Items from a data source:
=== Begin Enclosure ===
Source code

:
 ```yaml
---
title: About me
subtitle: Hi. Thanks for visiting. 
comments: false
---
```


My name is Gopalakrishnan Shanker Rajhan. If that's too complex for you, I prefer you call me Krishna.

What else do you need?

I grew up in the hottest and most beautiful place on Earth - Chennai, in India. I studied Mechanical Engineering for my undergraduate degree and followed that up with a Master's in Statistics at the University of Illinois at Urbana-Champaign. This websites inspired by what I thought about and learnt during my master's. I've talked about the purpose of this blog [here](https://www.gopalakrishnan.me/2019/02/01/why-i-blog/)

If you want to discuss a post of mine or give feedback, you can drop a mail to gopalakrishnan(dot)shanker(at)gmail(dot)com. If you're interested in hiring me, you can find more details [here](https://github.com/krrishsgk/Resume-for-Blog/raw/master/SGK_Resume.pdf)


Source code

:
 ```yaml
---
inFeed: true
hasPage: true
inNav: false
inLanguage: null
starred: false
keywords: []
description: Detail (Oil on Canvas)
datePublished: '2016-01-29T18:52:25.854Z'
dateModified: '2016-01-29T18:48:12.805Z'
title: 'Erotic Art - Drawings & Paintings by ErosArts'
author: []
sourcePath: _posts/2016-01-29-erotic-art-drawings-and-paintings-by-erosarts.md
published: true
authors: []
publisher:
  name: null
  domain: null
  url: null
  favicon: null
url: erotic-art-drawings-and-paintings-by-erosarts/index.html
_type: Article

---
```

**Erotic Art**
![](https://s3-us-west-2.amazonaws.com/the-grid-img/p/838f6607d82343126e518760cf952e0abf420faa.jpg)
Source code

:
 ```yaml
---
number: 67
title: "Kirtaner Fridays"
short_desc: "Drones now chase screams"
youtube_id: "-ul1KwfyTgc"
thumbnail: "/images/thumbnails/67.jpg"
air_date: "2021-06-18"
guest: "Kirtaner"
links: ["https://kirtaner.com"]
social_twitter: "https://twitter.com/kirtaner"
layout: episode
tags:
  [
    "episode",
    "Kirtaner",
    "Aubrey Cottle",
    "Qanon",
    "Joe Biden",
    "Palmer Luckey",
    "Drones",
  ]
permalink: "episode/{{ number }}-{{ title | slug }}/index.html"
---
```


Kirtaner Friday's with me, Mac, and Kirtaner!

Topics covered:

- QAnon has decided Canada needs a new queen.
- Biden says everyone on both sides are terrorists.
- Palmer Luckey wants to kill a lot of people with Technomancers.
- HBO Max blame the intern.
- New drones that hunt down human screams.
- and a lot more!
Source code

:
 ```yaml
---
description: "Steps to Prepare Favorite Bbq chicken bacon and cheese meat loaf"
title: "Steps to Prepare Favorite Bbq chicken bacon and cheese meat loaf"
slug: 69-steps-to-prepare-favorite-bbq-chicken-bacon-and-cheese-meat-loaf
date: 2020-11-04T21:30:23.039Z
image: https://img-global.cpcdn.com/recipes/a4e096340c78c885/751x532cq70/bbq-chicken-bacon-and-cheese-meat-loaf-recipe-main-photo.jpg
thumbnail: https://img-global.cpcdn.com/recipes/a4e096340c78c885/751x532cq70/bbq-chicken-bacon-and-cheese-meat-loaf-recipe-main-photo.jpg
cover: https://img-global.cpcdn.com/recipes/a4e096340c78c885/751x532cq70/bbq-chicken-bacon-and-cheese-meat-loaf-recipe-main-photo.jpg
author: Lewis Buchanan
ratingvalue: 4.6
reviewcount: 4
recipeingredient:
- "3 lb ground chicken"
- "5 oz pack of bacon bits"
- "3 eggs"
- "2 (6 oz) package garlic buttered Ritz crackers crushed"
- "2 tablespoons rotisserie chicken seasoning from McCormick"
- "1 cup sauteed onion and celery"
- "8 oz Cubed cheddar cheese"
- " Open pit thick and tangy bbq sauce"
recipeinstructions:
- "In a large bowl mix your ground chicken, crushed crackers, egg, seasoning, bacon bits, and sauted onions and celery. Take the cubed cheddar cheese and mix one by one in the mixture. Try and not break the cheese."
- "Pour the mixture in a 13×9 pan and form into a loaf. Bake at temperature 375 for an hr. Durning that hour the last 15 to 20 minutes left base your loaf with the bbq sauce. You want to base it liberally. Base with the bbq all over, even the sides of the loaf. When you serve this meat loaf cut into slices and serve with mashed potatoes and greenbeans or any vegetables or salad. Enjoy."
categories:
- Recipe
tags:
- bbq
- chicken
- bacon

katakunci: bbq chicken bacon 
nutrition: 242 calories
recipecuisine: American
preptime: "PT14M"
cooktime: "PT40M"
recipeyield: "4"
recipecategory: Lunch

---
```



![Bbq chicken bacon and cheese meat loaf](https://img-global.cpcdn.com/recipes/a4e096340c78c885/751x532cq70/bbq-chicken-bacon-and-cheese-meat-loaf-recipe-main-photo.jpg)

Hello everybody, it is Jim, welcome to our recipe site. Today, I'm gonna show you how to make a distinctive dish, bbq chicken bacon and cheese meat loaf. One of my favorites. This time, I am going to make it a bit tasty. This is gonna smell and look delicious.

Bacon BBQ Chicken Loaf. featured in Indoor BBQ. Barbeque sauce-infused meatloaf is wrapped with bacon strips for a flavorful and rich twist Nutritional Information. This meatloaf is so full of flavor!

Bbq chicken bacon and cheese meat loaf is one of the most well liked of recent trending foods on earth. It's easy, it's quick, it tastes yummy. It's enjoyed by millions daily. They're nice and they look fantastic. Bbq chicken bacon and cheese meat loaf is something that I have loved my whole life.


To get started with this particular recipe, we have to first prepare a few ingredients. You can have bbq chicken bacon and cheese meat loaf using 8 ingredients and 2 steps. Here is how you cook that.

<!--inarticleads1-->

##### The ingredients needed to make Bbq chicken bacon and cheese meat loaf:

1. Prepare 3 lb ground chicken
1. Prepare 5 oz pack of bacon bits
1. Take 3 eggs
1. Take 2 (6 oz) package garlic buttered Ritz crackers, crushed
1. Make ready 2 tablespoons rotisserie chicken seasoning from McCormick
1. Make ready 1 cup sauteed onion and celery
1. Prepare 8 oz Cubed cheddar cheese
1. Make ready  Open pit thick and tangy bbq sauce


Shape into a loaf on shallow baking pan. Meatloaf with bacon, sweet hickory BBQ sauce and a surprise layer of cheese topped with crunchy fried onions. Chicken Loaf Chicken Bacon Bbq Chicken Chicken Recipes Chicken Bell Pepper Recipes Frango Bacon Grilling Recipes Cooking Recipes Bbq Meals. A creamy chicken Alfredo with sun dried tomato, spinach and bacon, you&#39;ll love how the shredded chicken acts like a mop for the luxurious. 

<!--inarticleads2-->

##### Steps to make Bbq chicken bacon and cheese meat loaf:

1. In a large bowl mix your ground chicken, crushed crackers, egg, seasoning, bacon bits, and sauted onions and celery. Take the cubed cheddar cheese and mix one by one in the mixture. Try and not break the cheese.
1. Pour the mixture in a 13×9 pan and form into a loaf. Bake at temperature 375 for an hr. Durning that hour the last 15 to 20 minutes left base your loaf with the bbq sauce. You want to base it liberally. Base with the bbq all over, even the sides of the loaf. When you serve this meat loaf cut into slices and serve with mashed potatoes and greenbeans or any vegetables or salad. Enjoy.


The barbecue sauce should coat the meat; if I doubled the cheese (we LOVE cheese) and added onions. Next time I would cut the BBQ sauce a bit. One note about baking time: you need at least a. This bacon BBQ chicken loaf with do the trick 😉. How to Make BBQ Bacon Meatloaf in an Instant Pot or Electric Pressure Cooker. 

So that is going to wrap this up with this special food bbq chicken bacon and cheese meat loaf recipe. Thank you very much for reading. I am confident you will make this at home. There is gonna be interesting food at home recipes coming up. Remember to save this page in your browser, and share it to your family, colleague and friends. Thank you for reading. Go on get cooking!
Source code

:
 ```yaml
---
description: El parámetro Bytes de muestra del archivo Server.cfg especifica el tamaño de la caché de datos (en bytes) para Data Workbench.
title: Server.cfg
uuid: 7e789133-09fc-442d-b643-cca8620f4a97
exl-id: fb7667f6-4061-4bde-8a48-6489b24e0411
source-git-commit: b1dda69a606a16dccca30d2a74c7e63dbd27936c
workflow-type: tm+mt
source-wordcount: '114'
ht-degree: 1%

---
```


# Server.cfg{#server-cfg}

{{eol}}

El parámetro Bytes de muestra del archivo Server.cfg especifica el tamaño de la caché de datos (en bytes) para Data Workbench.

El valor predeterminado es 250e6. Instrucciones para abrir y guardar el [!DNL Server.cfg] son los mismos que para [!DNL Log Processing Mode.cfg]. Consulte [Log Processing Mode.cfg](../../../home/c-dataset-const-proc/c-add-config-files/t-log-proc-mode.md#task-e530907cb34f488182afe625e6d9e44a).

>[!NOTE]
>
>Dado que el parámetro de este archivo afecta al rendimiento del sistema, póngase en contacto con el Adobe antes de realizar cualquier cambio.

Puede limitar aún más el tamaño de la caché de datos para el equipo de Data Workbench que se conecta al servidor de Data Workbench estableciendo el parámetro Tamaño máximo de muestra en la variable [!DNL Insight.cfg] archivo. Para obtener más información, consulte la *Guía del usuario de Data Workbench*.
=== End Enclosure ===
Extract exactly and only the lines above from the line containing "##### The ingredients" through the line containing "1. Make ready 2", both end lines included.

##### The ingredients needed to make Bbq chicken bacon and cheese meat loaf:

1. Prepare 3 lb ground chicken
1. Prepare 5 oz pack of bacon bits
1. Take 3 eggs
1. Take 2 (6 oz) package garlic buttered Ritz crackers, crushed
1. Make ready 2 tablespoons rotisserie chicken seasoning from McCormick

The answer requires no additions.